* [Exercise instructions] For the records below, tally every line that has the word "from" and reply with the number alone.

* [Raw data]
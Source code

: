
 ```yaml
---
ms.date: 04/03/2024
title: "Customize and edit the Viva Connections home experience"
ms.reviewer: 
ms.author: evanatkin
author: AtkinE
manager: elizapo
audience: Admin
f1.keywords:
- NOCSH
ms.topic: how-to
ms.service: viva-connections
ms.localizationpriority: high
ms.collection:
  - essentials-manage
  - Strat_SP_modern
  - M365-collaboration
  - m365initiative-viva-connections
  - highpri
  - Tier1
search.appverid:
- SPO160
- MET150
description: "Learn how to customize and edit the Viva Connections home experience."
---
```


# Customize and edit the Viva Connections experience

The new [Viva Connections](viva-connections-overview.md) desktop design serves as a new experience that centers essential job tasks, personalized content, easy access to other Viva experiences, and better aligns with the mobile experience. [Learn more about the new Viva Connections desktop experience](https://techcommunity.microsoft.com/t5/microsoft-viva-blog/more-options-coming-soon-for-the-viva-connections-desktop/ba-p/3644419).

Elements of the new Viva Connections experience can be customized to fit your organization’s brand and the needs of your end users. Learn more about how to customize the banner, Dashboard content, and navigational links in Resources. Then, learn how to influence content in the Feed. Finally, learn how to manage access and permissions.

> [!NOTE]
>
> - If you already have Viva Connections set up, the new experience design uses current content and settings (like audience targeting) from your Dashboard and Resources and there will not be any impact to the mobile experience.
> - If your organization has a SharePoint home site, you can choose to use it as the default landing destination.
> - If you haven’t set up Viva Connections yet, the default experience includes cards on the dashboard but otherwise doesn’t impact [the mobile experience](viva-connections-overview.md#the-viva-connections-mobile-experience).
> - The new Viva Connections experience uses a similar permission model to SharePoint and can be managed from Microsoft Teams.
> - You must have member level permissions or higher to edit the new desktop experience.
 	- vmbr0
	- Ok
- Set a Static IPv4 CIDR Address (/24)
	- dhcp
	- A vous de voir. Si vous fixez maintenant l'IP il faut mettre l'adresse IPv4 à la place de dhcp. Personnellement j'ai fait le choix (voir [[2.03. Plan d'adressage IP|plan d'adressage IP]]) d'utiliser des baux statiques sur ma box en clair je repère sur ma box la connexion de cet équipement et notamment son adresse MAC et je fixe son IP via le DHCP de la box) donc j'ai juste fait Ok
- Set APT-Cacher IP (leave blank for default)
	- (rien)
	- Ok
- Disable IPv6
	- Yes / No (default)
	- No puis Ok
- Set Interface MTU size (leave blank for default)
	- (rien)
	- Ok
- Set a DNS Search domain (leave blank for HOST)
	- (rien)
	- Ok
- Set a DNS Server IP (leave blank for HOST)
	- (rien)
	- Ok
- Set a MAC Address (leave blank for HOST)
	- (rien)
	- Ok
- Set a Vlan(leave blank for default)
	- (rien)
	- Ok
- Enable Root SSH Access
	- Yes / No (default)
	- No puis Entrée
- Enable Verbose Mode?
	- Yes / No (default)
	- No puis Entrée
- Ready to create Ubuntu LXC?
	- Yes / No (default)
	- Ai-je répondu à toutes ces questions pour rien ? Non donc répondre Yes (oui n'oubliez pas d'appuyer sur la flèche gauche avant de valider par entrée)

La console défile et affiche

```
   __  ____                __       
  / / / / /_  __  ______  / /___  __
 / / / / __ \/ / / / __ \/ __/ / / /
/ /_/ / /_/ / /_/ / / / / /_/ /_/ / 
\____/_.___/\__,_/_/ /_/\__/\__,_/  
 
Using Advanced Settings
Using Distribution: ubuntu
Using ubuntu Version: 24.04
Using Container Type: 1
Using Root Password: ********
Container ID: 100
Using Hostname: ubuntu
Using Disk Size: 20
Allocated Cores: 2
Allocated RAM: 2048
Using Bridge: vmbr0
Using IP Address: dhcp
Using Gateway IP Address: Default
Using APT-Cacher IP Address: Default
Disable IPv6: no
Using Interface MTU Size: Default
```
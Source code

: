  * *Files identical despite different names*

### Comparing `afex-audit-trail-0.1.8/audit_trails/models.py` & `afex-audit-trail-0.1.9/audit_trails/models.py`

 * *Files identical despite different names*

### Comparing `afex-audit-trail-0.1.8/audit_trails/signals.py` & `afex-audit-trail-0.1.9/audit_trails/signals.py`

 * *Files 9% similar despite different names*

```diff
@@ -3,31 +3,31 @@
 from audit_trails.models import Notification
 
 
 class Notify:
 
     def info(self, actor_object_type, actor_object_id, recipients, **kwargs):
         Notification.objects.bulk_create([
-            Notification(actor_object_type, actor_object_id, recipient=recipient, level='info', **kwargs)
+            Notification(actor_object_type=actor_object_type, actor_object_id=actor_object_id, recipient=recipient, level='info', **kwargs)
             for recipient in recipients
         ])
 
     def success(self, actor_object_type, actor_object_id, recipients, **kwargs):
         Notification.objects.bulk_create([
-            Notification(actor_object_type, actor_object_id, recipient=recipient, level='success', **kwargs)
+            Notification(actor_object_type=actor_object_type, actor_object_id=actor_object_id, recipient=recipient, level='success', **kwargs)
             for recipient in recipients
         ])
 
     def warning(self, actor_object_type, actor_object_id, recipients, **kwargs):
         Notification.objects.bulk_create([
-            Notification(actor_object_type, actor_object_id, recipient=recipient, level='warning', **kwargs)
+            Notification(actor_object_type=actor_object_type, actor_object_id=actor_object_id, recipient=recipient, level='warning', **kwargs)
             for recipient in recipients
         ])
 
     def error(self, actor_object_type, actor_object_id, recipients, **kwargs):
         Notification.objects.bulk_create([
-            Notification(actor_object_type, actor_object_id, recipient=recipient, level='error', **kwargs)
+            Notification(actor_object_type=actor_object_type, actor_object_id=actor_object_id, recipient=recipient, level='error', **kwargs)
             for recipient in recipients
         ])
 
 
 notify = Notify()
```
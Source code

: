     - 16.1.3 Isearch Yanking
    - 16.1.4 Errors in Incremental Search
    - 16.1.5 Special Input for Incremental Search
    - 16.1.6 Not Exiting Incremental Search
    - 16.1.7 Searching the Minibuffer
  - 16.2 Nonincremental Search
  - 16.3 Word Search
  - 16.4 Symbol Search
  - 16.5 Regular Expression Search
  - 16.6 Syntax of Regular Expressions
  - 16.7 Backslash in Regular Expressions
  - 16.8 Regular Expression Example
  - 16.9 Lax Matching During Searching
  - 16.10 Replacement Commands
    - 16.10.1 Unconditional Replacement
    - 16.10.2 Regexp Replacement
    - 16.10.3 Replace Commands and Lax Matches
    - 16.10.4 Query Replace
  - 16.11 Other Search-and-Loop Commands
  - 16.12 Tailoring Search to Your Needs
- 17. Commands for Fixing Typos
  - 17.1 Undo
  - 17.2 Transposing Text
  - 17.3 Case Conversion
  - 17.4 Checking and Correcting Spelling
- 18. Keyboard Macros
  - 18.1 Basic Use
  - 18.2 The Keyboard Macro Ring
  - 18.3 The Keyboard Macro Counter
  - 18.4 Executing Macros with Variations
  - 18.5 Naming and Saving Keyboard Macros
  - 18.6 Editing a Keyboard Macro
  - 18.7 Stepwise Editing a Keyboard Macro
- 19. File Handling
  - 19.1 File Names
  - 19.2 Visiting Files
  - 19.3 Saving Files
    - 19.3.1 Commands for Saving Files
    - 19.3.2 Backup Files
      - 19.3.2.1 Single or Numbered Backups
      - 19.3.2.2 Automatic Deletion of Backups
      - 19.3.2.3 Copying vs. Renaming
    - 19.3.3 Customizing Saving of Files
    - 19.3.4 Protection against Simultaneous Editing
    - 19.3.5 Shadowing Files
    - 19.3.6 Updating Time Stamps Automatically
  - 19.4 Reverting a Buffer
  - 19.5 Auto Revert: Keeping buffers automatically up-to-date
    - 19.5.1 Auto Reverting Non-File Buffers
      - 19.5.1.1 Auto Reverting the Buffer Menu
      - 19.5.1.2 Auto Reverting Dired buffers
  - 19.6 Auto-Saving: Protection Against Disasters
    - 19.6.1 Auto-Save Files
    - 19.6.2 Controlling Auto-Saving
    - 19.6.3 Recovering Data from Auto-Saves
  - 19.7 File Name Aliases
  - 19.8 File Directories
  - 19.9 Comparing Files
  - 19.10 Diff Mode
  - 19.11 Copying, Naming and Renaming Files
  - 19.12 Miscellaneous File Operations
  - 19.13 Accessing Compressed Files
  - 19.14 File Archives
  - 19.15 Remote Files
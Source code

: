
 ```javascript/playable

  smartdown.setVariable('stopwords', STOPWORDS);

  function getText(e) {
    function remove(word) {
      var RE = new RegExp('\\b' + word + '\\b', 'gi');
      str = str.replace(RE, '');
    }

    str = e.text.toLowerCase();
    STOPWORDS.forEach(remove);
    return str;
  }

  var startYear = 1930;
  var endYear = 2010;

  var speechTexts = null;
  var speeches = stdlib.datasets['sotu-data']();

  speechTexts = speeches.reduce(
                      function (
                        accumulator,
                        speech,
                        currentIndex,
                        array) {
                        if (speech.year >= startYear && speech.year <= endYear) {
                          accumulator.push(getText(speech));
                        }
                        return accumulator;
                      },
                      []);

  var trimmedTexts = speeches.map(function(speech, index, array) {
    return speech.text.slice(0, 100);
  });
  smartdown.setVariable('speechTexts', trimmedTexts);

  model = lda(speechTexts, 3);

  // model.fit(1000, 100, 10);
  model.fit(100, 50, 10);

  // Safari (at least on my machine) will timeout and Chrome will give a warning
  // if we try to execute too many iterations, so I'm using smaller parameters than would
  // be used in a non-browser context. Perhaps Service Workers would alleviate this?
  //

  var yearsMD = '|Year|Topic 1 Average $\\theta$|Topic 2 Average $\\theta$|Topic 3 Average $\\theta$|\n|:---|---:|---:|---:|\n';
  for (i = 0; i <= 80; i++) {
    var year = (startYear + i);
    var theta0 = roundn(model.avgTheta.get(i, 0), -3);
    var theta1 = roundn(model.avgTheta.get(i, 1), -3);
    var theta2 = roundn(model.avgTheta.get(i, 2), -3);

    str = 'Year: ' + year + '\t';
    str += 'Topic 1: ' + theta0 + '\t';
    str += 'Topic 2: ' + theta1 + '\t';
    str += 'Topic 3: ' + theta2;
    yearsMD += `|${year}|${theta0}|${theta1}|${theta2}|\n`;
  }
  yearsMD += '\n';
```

* [Output for this exercise] 4